Back-test and benchmark

The performance of the defined optimal and blended portfolios are benchmarked using monthly asset return data since 1972.

The “Ideal” strategy models a monthly rebalancing to the appropriate regime-optimal portfolio assuming complete knowledge of the current month’s macro regime. While unachievable in practice given the perfect foresight assumption, this provides a view on the approach’s upside potential should macro regime forecasts be improved.
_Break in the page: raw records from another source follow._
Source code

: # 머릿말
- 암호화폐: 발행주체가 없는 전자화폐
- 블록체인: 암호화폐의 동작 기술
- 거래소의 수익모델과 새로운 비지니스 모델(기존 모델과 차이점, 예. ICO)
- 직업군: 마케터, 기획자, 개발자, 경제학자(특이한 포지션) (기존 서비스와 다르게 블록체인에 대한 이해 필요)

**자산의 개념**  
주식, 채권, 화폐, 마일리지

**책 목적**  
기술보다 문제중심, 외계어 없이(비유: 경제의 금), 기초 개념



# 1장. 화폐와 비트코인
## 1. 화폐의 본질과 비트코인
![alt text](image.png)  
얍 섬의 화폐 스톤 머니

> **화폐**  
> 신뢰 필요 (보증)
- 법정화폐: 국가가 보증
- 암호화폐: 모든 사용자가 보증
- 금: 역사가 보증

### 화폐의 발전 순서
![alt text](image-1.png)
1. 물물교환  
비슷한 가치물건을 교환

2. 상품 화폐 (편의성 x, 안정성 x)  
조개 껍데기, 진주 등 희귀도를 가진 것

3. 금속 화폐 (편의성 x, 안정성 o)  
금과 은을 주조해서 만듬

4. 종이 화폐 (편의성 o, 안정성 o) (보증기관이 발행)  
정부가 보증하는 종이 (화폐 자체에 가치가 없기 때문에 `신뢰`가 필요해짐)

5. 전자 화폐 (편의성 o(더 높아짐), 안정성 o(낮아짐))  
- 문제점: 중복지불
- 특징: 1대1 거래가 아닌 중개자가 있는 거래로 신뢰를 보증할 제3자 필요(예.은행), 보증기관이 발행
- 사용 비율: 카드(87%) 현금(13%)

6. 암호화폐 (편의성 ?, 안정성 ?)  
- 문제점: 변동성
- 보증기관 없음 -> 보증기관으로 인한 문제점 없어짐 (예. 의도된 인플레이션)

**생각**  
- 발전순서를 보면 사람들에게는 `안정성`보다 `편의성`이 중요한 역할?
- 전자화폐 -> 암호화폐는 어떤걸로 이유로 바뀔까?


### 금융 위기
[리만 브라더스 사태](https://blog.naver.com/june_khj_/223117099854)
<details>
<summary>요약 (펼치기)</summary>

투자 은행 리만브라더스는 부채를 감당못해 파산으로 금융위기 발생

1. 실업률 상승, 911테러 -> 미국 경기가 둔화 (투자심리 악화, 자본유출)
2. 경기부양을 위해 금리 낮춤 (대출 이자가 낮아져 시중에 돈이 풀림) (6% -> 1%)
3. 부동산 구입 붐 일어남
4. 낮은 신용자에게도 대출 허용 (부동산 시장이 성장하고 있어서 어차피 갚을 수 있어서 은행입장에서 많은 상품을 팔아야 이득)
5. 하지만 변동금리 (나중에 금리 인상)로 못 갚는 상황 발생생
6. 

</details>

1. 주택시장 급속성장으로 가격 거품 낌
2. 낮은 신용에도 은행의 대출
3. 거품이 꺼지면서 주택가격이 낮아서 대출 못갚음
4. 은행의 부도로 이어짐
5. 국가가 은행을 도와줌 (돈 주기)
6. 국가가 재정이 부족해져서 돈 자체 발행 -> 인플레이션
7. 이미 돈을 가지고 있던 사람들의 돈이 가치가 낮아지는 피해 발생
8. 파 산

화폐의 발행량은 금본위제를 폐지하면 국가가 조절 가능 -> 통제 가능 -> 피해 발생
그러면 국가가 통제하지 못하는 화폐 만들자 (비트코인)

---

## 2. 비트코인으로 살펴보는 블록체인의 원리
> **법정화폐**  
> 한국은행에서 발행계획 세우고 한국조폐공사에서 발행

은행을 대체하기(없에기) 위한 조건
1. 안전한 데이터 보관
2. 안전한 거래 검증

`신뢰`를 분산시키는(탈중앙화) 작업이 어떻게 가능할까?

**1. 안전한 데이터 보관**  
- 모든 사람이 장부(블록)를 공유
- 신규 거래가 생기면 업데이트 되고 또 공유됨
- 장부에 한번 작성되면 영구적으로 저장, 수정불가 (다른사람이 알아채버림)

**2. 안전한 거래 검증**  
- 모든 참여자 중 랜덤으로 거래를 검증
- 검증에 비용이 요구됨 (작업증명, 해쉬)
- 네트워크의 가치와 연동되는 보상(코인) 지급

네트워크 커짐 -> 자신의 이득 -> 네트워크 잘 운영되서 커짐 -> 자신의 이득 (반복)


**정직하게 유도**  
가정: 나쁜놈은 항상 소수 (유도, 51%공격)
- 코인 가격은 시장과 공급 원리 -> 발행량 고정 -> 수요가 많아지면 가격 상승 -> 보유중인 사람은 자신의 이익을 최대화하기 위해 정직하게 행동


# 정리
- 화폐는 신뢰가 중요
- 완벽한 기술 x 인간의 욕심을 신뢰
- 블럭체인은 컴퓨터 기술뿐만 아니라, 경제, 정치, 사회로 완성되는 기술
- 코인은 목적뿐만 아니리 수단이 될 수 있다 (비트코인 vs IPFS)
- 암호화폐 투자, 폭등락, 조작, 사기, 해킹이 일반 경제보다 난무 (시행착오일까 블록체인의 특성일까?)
The “Blended lag 1 & 2” strategy models only assumes knowledge of the previous 1 or 2 month’s regime and rebalances to the appropriate blended portfolio defined above. This constitutes a practical and repeatable base case range for the framework and the proof of concept we set out to establish using only 3 assets.

The performance is benchmarked against the global optimal portfolio (implicitly ignoring any regime information), a passive 100% stock allocation and a monthly rebalanced 60/40 portfolio.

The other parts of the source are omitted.